▸ **Work to be completed**: Below are the records; repeat exactly their lines between the line holding "#### 2020年3月13日" and the line holding "### List places matching some criterion", inclusive, skipping the pictures.

----- Entries provided

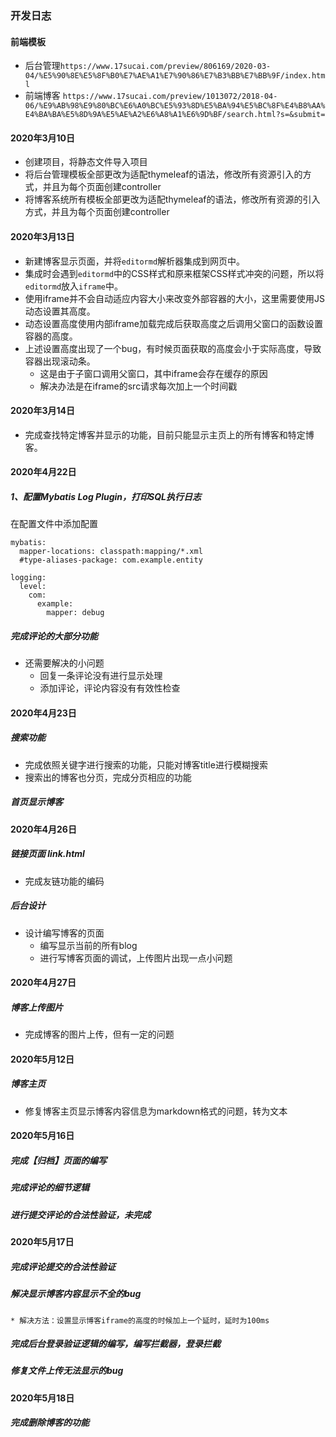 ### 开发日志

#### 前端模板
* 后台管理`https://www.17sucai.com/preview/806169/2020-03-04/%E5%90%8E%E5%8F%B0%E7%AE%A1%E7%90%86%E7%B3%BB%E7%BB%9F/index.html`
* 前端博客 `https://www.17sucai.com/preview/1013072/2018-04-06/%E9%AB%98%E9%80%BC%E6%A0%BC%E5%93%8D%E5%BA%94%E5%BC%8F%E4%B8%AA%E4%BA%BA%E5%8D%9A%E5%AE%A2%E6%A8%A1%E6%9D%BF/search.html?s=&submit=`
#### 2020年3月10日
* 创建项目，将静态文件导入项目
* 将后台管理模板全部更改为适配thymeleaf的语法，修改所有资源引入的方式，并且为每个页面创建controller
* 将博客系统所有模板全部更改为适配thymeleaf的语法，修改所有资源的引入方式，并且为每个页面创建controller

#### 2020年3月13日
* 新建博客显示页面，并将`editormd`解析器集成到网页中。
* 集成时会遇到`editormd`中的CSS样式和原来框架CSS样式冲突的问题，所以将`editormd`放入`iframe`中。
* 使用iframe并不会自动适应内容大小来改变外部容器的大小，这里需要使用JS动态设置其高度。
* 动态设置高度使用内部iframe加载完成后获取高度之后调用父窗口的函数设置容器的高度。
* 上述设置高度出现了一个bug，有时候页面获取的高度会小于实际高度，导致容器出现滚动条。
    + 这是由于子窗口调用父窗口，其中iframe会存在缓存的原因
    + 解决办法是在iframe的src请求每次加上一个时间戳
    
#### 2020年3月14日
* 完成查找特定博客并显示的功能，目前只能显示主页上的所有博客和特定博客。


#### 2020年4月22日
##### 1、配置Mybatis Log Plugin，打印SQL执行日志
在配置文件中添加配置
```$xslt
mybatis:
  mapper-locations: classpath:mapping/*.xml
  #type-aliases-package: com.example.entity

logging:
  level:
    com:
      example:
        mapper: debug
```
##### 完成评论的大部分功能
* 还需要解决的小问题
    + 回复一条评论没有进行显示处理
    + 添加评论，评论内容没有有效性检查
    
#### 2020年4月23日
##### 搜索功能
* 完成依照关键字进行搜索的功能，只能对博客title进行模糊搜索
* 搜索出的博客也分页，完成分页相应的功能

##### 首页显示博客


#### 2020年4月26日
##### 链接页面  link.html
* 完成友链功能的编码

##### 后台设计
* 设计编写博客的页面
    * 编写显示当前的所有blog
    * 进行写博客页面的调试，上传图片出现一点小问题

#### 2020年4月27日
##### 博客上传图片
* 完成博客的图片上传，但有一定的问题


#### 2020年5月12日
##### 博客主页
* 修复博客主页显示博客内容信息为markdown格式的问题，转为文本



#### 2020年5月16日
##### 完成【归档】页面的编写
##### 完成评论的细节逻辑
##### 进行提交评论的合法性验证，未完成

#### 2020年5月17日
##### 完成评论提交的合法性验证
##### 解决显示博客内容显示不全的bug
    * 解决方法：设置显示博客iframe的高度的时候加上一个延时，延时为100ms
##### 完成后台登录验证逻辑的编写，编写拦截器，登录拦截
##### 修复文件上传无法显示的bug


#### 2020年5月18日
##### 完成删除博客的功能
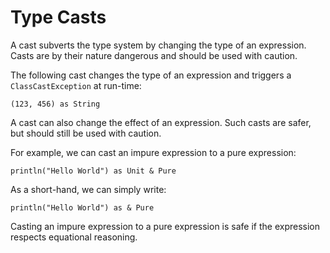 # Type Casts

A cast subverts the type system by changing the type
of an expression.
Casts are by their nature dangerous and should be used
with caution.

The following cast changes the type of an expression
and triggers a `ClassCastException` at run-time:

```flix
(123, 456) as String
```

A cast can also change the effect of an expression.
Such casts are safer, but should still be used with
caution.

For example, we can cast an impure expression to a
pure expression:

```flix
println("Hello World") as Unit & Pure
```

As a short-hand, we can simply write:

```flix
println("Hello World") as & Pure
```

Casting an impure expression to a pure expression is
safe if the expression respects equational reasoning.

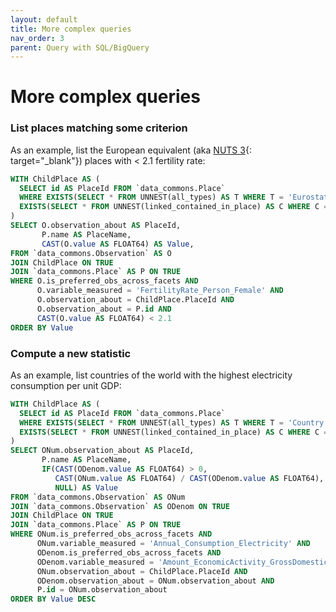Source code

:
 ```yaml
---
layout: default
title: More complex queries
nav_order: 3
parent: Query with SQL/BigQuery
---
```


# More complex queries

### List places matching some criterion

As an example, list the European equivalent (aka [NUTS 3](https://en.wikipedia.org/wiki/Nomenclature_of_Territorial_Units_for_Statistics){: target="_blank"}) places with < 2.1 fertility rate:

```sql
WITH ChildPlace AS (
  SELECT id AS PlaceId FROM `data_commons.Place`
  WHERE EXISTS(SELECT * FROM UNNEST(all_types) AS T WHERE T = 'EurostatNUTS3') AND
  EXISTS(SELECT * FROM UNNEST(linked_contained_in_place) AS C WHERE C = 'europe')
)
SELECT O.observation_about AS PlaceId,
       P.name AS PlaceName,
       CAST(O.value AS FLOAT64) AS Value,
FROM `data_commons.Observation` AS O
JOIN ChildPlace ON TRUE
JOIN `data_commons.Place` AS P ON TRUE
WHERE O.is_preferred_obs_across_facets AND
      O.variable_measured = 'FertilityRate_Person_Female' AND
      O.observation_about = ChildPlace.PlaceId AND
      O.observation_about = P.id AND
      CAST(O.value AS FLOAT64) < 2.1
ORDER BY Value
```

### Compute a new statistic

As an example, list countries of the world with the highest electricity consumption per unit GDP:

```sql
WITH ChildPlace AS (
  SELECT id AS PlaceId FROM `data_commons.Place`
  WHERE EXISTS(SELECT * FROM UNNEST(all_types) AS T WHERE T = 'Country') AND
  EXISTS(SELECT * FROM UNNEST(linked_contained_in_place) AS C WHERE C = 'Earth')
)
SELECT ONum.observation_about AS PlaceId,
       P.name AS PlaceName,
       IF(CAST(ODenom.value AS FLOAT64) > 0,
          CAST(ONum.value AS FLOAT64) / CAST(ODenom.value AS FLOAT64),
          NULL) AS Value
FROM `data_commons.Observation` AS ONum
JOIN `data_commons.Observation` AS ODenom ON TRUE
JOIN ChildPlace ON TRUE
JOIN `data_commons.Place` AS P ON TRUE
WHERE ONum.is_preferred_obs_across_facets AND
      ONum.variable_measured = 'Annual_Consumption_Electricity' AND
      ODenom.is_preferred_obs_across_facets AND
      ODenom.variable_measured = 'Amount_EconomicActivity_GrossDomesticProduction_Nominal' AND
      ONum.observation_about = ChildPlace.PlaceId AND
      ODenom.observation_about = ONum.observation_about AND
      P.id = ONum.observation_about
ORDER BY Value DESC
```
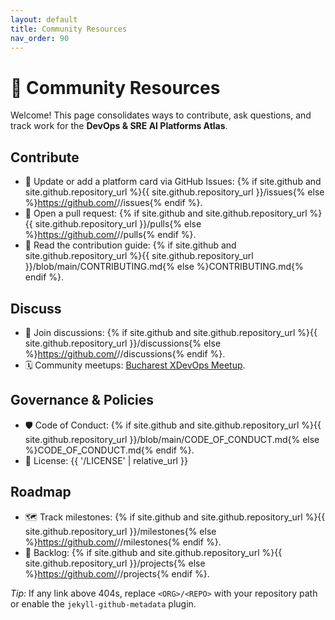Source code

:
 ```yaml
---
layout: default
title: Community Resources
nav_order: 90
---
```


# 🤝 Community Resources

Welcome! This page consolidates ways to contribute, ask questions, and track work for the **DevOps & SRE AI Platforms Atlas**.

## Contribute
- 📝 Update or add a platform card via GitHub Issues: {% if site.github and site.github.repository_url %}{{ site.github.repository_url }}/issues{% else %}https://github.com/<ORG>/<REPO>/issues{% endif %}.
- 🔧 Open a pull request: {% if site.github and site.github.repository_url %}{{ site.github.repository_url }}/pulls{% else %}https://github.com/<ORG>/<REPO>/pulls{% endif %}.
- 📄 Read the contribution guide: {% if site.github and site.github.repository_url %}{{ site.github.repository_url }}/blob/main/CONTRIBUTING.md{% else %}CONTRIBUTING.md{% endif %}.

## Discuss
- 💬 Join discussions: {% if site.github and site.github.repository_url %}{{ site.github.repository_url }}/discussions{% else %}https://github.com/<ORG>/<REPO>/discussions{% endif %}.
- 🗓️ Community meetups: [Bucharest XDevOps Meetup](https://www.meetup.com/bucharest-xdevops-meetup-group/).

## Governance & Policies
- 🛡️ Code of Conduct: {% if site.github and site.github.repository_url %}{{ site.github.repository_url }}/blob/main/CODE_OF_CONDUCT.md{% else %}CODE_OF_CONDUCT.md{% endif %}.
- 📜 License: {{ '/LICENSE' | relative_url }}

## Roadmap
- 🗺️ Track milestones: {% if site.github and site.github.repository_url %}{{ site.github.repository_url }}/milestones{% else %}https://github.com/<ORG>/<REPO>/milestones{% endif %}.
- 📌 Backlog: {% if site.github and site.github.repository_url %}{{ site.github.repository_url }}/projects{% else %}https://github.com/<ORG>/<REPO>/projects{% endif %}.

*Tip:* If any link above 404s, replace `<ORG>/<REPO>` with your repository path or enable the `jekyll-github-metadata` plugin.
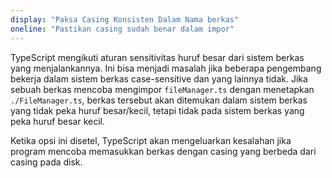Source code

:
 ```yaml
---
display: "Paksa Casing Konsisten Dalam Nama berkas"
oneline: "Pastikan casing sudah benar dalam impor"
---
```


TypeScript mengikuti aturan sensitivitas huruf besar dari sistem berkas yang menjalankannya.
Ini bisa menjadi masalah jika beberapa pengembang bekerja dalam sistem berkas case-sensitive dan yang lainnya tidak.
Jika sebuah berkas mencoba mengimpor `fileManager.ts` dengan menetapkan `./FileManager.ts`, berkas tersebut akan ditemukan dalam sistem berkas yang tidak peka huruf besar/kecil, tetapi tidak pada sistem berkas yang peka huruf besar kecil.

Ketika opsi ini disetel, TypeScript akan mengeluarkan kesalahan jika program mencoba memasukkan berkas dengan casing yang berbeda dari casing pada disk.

----------

▸ **Worked solution**:
#### 2020年3月13日
* 新建博客显示页面，并将`editormd`解析器集成到网页中。
* 集成时会遇到`editormd`中的CSS样式和原来框架CSS样式冲突的问题，所以将`editormd`放入`iframe`中。
* 使用iframe并不会自动适应内容大小来改变外部容器的大小，这里需要使用JS动态设置其高度。
* 动态设置高度使用内部iframe加载完成后获取高度之后调用父窗口的函数设置容器的高度。
* 上述设置高度出现了一个bug，有时候页面获取的高度会小于实际高度，导致容器出现滚动条。
    + 这是由于子窗口调用父窗口，其中iframe会存在缓存的原因
    + 解决办法是在iframe的src请求每次加上一个时间戳
    
#### 2020年3月14日
* 完成查找特定博客并显示的功能，目前只能显示主页上的所有博客和特定博客。


#### 2020年4月22日
##### 1、配置Mybatis Log Plugin，打印SQL执行日志
在配置文件中添加配置
```$xslt
mybatis:
  mapper-locations: classpath:mapping/*.xml
  #type-aliases-package: com.example.entity

logging:
  level:
    com:
      example:
        mapper: debug
```
##### 完成评论的大部分功能
* 还需要解决的小问题
    + 回复一条评论没有进行显示处理
    + 添加评论，评论内容没有有效性检查
    
#### 2020年4月23日
##### 搜索功能
* 完成依照关键字进行搜索的功能，只能对博客title进行模糊搜索
* 搜索出的博客也分页，完成分页相应的功能

##### 首页显示博客


#### 2020年4月26日
##### 链接页面  link.html
* 完成友链功能的编码

##### 后台设计
* 设计编写博客的页面
    * 编写显示当前的所有blog
    * 进行写博客页面的调试，上传图片出现一点小问题

#### 2020年4月27日
##### 博客上传图片
* 完成博客的图片上传，但有一定的问题


#### 2020年5月12日
##### 博客主页
* 修复博客主页显示博客内容信息为markdown格式的问题，转为文本



#### 2020年5月16日
##### 完成【归档】页面的编写
##### 完成评论的细节逻辑
##### 进行提交评论的合法性验证，未完成

#### 2020年5月17日
##### 完成评论提交的合法性验证
##### 解决显示博客内容显示不全的bug
    * 解决方法：设置显示博客iframe的高度的时候加上一个延时，延时为100ms
##### 完成后台登录验证逻辑的编写，编写拦截器，登录拦截
##### 修复文件上传无法显示的bug


#### 2020年5月18日
##### 完成删除博客的功能
 # Type Casts

A cast subverts the type system by changing the type
of an expression.
Casts are by their nature dangerous and should be used
with caution.

The following cast changes the type of an expression
and triggers a `ClassCastException` at run-time:

```flix
(123, 456) as String
```

A cast can also change the effect of an expression.
Such casts are safer, but should still be used with
caution.

For example, we can cast an impure expression to a
pure expression:

```flix
println("Hello World") as Unit & Pure
```

As a short-hand, we can simply write:

```flix
println("Hello World") as & Pure
```

Casting an impure expression to a pure expression is
safe if the expression respects equational reasoning.

Source code

:
 ```yaml
---
layout: default
title: More complex queries
nav_order: 3
parent: Query with SQL/BigQuery
---
```


# More complex queries

### List places matching some criterion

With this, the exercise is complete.